[Exercise details]
Leave every picture out, then reproduce the rest of the listing exactly.

[Dataset excerpts]
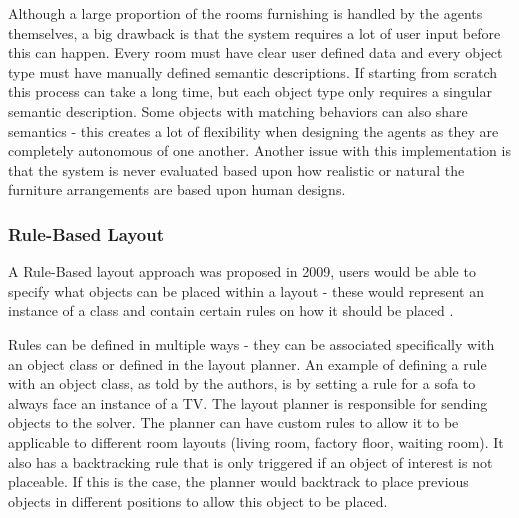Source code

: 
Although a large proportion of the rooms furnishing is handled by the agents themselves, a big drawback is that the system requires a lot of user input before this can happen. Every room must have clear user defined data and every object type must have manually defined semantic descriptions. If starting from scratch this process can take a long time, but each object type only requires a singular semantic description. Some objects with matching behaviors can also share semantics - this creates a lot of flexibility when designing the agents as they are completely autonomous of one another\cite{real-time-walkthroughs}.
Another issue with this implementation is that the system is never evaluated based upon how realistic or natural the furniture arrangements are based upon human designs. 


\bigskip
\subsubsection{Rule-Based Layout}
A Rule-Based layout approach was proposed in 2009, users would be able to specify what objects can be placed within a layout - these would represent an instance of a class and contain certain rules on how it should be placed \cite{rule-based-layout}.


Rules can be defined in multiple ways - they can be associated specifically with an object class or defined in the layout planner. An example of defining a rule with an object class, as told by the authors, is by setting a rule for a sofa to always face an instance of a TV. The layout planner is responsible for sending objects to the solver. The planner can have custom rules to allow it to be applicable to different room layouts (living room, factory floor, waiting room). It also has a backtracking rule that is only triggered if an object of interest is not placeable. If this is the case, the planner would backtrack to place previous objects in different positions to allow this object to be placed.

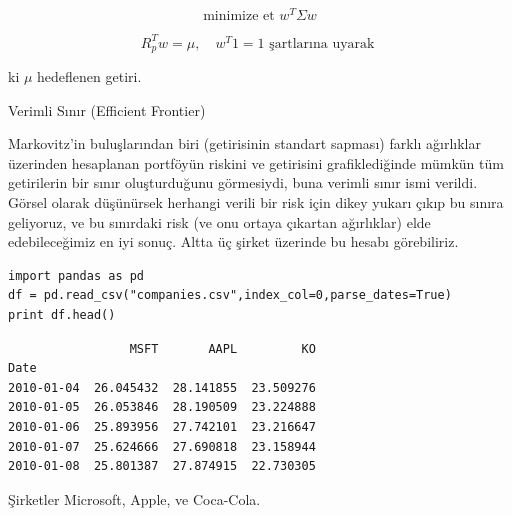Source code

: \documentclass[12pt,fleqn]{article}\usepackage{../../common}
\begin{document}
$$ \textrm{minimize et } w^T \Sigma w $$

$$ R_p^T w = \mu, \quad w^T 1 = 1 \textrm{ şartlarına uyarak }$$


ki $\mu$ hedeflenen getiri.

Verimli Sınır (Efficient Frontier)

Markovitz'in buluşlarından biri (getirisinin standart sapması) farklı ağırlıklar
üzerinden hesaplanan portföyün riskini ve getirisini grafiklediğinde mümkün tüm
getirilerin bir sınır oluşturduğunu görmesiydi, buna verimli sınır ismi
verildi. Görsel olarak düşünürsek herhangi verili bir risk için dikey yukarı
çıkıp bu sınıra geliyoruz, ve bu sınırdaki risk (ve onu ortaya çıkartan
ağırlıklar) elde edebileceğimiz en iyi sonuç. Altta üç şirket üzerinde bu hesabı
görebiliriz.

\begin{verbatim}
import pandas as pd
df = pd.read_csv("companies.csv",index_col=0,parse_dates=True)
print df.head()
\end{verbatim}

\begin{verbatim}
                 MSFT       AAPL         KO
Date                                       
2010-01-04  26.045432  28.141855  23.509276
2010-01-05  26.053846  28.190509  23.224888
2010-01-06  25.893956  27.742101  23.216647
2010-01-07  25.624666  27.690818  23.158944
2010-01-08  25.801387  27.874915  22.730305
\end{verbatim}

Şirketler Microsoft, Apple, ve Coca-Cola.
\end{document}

[Written solution]
Source code

: 
Although a large proportion of the rooms furnishing is handled by the agents themselves, a big drawback is that the system requires a lot of user input before this can happen. Every room must have clear user defined data and every object type must have manually defined semantic descriptions. If starting from scratch this process can take a long time, but each object type only requires a singular semantic description. Some objects with matching behaviors can also share semantics - this creates a lot of flexibility when designing the agents as they are completely autonomous of one another\cite{real-time-walkthroughs}.
Another issue with this implementation is that the system is never evaluated based upon how realistic or natural the furniture arrangements are based upon human designs. 


\bigskip
\subsubsection{Rule-Based Layout}
A Rule-Based layout approach was proposed in 2009, users would be able to specify what objects can be placed within a layout - these would represent an instance of a class and contain certain rules on how it should be placed \cite{rule-based-layout}.


Rules can be defined in multiple ways - they can be associated specifically with an object class or defined in the layout planner. An example of defining a rule with an object class, as told by the authors, is by setting a rule for a sofa to always face an instance of a TV. The layout planner is responsible for sending objects to the solver. The planner can have custom rules to allow it to be applicable to different room layouts (living room, factory floor, waiting room). It also has a backtracking rule that is only triggered if an object of interest is not placeable. If this is the case, the planner would backtrack to place previous objects in different positions to allow this object to be placed.

Source code

: \documentclass[12pt,fleqn]{article}\usepackage{../../common}
\begin{document}
$$ \textrm{minimize et } w^T \Sigma w $$

$$ R_p^T w = \mu, \quad w^T 1 = 1 \textrm{ şartlarına uyarak }$$


ki $\mu$ hedeflenen getiri.

Verimli Sınır (Efficient Frontier)

Markovitz'in buluşlarından biri (getirisinin standart sapması) farklı ağırlıklar
üzerinden hesaplanan portföyün riskini ve getirisini grafiklediğinde mümkün tüm
getirilerin bir sınır oluşturduğunu görmesiydi, buna verimli sınır ismi
verildi. Görsel olarak düşünürsek herhangi verili bir risk için dikey yukarı
çıkıp bu sınıra geliyoruz, ve bu sınırdaki risk (ve onu ortaya çıkartan
ağırlıklar) elde edebileceğimiz en iyi sonuç. Altta üç şirket üzerinde bu hesabı
görebiliriz.

\begin{verbatim}
import pandas as pd
df = pd.read_csv("companies.csv",index_col=0,parse_dates=True)
print df.head()
\end{verbatim}

\begin{verbatim}
                 MSFT       AAPL         KO
Date                                       
2010-01-04  26.045432  28.141855  23.509276
2010-01-05  26.053846  28.190509  23.224888
2010-01-06  25.893956  27.742101  23.216647
2010-01-07  25.624666  27.690818  23.158944
2010-01-08  25.801387  27.874915  22.730305
\end{verbatim}

Şirketler Microsoft, Apple, ve Coca-Cola.
\end{document}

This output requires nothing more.